熊大の助手になって10年目になろうとした時、元上司、三池輝久教授からの勧めで米国に留学。
Harvard Medical School精神科学教室の准教授で、マサチューセッツ州McLean Hospital発達生物学的精神科学研究プログラムの責任者でもある、Martin Teicher氏と研究を始めることになった。そこで、彼から大きな影響を受ける。

Teicher氏らと、マルトリートメントで子どもの脳のどの部分にダメージを受けやすいかを調べていった。
1500人の男女に体罰の経験を聞き取り調査。体罰経験者23人と体罰経験のない22人の脳をMRIで撮影、VBM(Voxel-based morphometry)法で解析していくと、体罰経験者の前頭前野の容積が小さくなっていたことが分かったのだ。

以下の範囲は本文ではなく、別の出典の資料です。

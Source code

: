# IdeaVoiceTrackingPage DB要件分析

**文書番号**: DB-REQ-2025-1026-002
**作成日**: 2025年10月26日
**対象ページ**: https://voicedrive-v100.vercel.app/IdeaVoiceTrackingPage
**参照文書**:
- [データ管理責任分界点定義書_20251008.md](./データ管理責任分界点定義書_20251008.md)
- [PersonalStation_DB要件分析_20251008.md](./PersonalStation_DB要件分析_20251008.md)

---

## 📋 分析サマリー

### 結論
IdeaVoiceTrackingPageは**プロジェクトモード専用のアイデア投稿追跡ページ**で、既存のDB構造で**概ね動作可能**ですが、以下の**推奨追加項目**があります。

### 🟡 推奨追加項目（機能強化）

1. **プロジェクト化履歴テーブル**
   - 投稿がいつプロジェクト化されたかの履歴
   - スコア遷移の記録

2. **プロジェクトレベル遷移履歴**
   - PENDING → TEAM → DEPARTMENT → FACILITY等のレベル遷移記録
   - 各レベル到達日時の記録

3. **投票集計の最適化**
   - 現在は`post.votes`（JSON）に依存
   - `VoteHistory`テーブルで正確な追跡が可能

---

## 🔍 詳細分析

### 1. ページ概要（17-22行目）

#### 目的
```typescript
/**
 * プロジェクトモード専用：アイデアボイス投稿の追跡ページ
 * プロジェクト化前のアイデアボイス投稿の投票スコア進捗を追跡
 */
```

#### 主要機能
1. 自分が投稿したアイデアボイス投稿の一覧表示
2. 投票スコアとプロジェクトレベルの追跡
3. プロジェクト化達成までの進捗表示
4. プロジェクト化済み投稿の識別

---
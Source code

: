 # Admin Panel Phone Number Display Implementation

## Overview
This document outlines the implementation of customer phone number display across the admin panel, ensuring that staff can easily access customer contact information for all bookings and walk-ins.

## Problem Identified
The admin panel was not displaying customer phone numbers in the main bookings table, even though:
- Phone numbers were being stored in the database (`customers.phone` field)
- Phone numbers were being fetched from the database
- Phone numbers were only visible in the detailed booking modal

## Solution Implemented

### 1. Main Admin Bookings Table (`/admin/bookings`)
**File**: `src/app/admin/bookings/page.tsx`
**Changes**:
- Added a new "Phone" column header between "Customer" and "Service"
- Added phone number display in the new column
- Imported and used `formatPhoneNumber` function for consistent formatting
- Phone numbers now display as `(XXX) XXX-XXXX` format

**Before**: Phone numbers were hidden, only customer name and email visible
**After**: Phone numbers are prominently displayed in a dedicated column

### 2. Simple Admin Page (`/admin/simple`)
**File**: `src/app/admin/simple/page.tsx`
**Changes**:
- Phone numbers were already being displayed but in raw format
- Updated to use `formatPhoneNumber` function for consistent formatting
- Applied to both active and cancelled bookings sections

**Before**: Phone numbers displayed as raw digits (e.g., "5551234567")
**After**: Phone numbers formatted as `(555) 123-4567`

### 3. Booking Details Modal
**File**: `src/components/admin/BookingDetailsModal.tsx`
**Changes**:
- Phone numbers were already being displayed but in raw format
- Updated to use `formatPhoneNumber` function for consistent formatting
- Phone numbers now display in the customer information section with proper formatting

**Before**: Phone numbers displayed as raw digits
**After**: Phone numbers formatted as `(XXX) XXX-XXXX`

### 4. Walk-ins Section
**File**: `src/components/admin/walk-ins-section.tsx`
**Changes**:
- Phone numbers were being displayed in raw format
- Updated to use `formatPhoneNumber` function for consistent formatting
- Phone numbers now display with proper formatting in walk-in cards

脳の前頭前野は学習や記憶と深く関わっていて、その周辺にある海馬や扁桃体の働きを制御する役目も担っている。
扁桃体は、情動・感情についての情報処理を行うため、前頭前野が小さくなると情動・感情をコントロールしづらくなる。
マルトリートメントが脳に影響を及ぼしていることを証明している。

Teicher氏は、児童精神科医でありながら、小児神経科医でもある。数学とコンピューター科学の博士号も取得しており、学際的な研究も数多く進めていた。

「多才な先生でした。留学を終えた後にも交流は続き、今でも共同研究者です。Teicher先生の学際的な研究姿勢に私は大きな影響を受けたと思います」

2011年に、福井大学から「子どものこころの発達研究センター」への招へいの話が舞い込む。

「留学先から熊大に戻り、初代教授だった三池輝久先生が退官され、今後のことを考えあぐねていた時でした」

自分のライフワークにピタリと合致する勤め先だが、縁もゆかりもない土地だった。迷いに迷った末、友田氏は横井小楠という郷土の偉人を思い出した。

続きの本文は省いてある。